Microsoft semble soufrir d'autisme et du syndrome NIH (Not Invented Here), et s'assoit systématiquement sur tous les standards courants : protocoles de communication, formats de documents... sans y apporter pourtant d'amélioration réelle. L'interface graphique est pauvre et très rigide. Sa présence obligatoire et sa lourdeur interdisent une utilisation sérieuse comme serveur. Au niveau sécurité, le casier de l'éditeur est très chargé, et l'absence de disponibilité du code source ne va rien arranger. L'absence de système de paquetage sérieux est un cauchemar d'administration.

Le coût d'utilisation est très élevé. Non seulement les licenses sont chères, mais les coûts cachés sont effroyables : impossibilité de récupérer de vieilles machines en raison de la lourdeur du système, impossibilité de déporter un affichage, points très litigieux dans les licenses, difficulté d'insérer Windows dans l'existant du système d'informations (même si nombre de logiciels libres vous faciliteront la tâche), et nécessité de re-formation complète du personnel à un système étranger à tout ce qui existe déjà.

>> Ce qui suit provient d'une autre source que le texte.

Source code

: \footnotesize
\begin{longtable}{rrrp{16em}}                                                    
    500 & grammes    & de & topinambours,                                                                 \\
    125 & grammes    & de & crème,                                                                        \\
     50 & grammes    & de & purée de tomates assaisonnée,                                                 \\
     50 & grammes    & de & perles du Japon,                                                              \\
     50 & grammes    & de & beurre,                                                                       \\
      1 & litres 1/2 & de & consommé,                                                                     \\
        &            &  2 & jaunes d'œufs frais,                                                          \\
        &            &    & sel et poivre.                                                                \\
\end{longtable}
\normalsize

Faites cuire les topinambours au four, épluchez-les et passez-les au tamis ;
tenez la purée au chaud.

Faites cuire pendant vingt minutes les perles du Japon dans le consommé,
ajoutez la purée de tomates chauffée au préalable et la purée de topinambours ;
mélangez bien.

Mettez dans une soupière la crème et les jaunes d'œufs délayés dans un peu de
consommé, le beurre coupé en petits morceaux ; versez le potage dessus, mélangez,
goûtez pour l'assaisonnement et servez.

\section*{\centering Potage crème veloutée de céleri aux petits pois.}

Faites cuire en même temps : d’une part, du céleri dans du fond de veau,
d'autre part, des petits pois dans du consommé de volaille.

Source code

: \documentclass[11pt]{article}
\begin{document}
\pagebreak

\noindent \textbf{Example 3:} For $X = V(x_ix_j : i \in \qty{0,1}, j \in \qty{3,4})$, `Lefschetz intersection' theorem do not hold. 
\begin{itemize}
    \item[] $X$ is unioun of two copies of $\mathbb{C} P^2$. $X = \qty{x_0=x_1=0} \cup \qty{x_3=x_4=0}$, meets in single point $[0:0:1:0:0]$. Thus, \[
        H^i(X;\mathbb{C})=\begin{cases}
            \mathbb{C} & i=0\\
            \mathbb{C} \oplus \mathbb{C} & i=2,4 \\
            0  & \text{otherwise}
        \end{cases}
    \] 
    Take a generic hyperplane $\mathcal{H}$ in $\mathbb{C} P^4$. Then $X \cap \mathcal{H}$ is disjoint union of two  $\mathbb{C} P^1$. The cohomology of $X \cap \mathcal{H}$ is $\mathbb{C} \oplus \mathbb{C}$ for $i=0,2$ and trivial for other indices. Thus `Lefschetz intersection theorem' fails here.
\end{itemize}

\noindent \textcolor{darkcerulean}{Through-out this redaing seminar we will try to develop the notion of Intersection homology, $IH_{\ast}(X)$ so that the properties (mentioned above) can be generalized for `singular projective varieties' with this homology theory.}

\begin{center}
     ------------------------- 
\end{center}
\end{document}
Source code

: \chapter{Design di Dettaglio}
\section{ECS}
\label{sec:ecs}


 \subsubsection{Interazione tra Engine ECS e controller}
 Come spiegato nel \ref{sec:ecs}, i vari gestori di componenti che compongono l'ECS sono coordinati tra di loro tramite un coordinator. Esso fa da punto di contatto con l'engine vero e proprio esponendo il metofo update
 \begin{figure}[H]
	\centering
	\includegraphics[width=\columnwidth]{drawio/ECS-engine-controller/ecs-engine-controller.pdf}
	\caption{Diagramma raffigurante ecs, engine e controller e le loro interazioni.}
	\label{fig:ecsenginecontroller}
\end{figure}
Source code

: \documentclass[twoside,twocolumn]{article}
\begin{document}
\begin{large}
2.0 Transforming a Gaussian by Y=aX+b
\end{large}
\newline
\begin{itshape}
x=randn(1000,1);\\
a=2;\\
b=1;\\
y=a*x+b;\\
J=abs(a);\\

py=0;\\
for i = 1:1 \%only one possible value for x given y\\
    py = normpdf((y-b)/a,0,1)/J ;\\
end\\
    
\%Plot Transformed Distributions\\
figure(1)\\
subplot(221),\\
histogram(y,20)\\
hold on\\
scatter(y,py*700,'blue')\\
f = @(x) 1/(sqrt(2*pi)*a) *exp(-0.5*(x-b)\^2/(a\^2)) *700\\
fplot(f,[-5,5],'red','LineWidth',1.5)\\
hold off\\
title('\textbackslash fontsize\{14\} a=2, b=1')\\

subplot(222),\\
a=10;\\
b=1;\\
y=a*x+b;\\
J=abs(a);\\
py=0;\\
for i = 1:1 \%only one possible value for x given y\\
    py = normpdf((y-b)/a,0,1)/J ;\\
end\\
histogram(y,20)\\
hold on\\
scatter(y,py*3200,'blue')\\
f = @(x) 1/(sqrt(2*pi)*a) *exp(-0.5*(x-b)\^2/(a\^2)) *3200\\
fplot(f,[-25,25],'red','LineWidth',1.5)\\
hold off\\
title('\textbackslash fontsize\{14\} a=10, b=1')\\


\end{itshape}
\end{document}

On se demande comment Windows pourrait conquérir de nouvelles parts de marché dans ces conditions. OS/2, Solaris et BeOS ont déjà bien du mal sur plate-forme PC face aux logiciels libres ; encore ont-ils leurs points forts et respectent-ils les standards. Windows n'est même pas basé sur Unix.

Logiquement, la logithèque de Windows est très réduite. Bien sûr, les logiciels libres qui pullulent déjà sous Solaris, MacOS, Netware ou BeOS sont pour beaucoup déjà portés sous Windows. Mais leur intégration est moins harmonieuse qu'au sein d'un système d'inspiration Unix classique ; Microsoft ne semble pas avoir voulu les utiliser.

Windows 2000 n'est pas prêt pour un usage professionnel ou même personnel. Seuls les passionnés de systèmes alternatifs hors normes, ou les quelques utilisateurs des versions précédentes, lui trouveront un intérêt.


Une version réaliste de ce genre de test a été réalisée en 2006, portant plus particulièrement sur l'installation de la bête : Switching to Windows : not as easy as you think (en anglais).